Il contributo alla Nato
Impariamo a proteggerci da tutto, anche da Trump
L'ex presidente ritorna sul suo grande classico contro gli alleati atlantici, con un twist ancora più putiniano. I repubblicani minimizzano, gli europei si spaventano. Ma Trump non rappresenta più un'incognita ed emanciparsi dalla dipendenza americana nella difesa è una scelta strategica , non una reazione. Cambiamo un numero nel grafico che tutti gli americani conoscono
Nel suo libro pubblicato nel 2000, “The America We Deserve”, Donald Trump scrive: “Ritirarci dall’Europa farebbe risparmiare al nostro paese milioni di dollari ogni anno”. Da presidente, Trump ha ripetutamente minacciato di voler abbandonare gli alleati europei della Nato. Il suo consigliere per la Sicurezza John Bolton, poi licenziato come molti altri, racconta nel memoir “The Room Where It Happened” che al celebre vertice dell’Alleanza atlantica del 2018 a Helsinki, Trump voleva dare agli europei un ultimatum: pagate la vostra parte o “usciremo, e non difenderemo chi non l’avrà fatto”, cioè i paesi che non avranno stanziato il 2 per cento del proprio pil per la Nato. Poi l’allora presidente fu meno brutale e ricordiamo quel vertice più per gli “accordi” che strinse con Vladimir Putin che per il resto, ma la minaccia di Trump alla Nato c’è da sempre. Questo non vuol dire che sia meno grave il fatto che oggi, in campagna elettorale e mentre si mette di traverso sugli aiuti all’Ucraina al Congresso, Trump dica a Putin di invadere pure i paesi che non pagano per la difesa di tutti, affossando la solidarietà che è il fondamento della Nato, ma è finito il tempo di spaventarsi per l’eversione di Trump, e agire.

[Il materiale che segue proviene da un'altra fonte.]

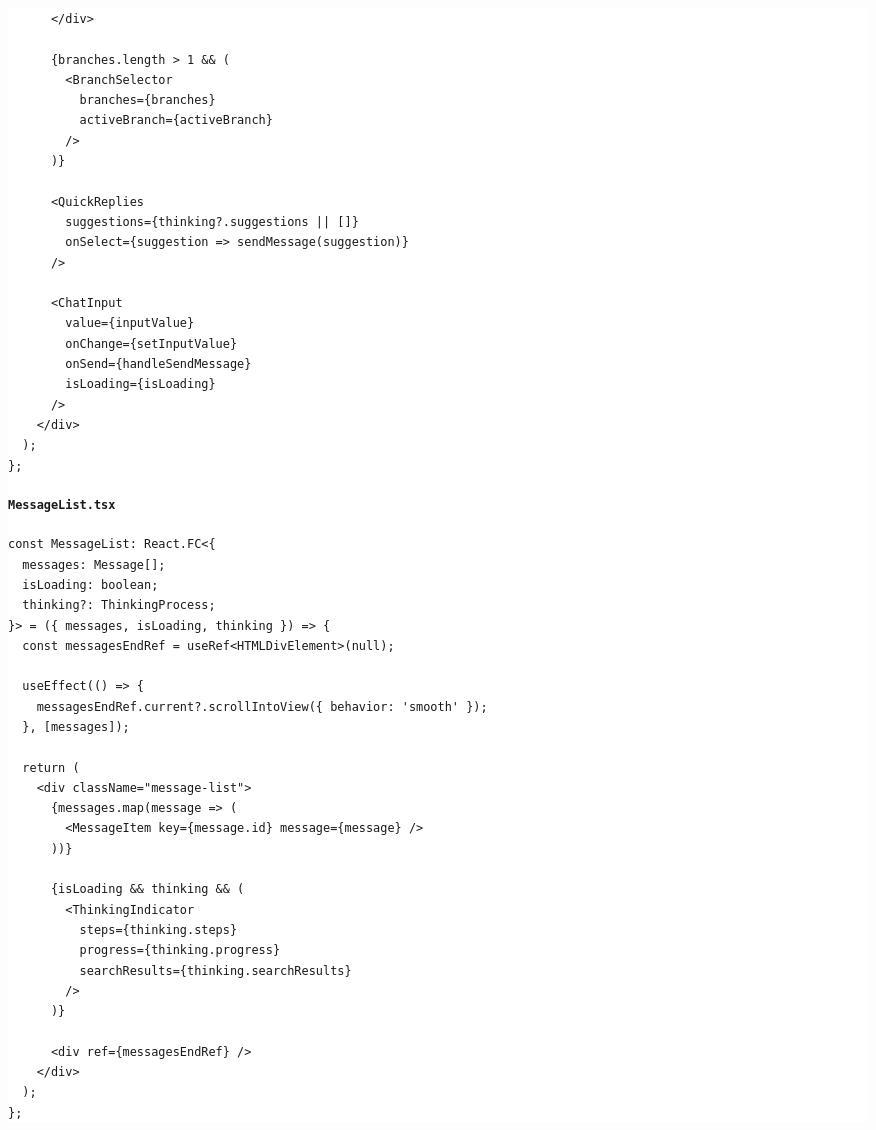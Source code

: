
 ```tsx
      </div>
      
      {branches.length > 1 && (
        <BranchSelector 
          branches={branches}
          activeBranch={activeBranch}
        />
      )}
      
      <QuickReplies 
        suggestions={thinking?.suggestions || []}
        onSelect={suggestion => sendMessage(suggestion)}
      />
      
      <ChatInput 
        value={inputValue}
        onChange={setInputValue}
        onSend={handleSendMessage}
        isLoading={isLoading}
      />
    </div>
  );
};
```

#### `MessageList.tsx`
```tsx
const MessageList: React.FC<{ 
  messages: Message[]; 
  isLoading: boolean;
  thinking?: ThinkingProcess;
}> = ({ messages, isLoading, thinking }) => {
  const messagesEndRef = useRef<HTMLDivElement>(null);
  
  useEffect(() => {
    messagesEndRef.current?.scrollIntoView({ behavior: 'smooth' });
  }, [messages]);
  
  return (
    <div className="message-list">
      {messages.map(message => (
        <MessageItem key={message.id} message={message} />
      ))}
      
      {isLoading && thinking && (
        <ThinkingIndicator 
          steps={thinking.steps}
          progress={thinking.progress}
          searchResults={thinking.searchResults}
        />
      )}
      
      <div ref={messagesEndRef} />
    </div>
  );
};
```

Il 2024 si differenzia dal 2016 per il fatto che l’ex presidente, se dovesse essere rieletto, non è più un’incognita. Allora ci cullavamo nell’illusione della ragionevolezza, dei pesi e contrappesi del sistema americano, persino della possibilità che staff, Partito repubblicano, esperti e consiglieri tenessero il loro capo nei binari stabiliti dall’ordine liberale che regge il mondo dal Dopoguerra. I repubblicani che hanno commentato le parole di Trump hanno detto in sostanza: lo sapete come è fatto, dice cose così, ma il punto è che gli alleati devono contribuire alla Nato. C’è chi ridimensiona le minacce dell’ex presidente con una baldanza invero eccessiva, ma pure l’unica, debole rivale che Trump ha alle primarie, Nikki Haley, dice che il problema di queste esternazioni è che fanno sembrare Joe Biden a fuoco e non rincitrullito come vuole il sentiment del momento.
Oggi sappiamo che, per incapacità o devozione o paura o egoismo, i freni a Trump non li metterà nessuno (sanno tutti che fine si fa a contraddirlo) e quindi è inutile ripetere, stando fermi, che Trump è un pericolo per le democrazie tutte: lo è, ma imparare a proteggersi è una scelta strategica, non la reazione a una minaccia. Ed è una scelta che l’Unione europea dice di aver preso da tempo, ma che poi non riesce a mettere in pratica, perché si divide e perché, in molti partiti e nell’opinione pubblica, permane l’equivoco secondo cui la pace si mantiene se non si è armati. Emanciparsi dalla dipendenza dalla difesa americana è un passo necessario da molti anni (l’amatissimo Barack Obama ci aveva dato di “scrocconi”), lo è ancora di più ora che la guerra è arrivata in un paese che farà parte dell’Unione europea e ora che il segretario generale della Nato, Jens Stoltenberg, dice che ci aspetta uno scontro con la Russia “decade long”, di decenni.
Il Donald europeo, cioè il premier polacco Tusk, dice: “Se l’Ue non si prende cura della propria sicurezza in modo efficace, e se la farà dipendere dalla buona volontà o dalla prontezza americana, prima o poi finirà nel disastro. Dobbiamo svegliare l’Europa”. La sveglia migliore è cambiare quel grafico che tutti gli americani – Obama docet – conoscono e criticano: gli Stati Uniti stanziano il 3,5 per cento del loro pil per la Nato, i paesi europei e il Canada, in media, l’1,7.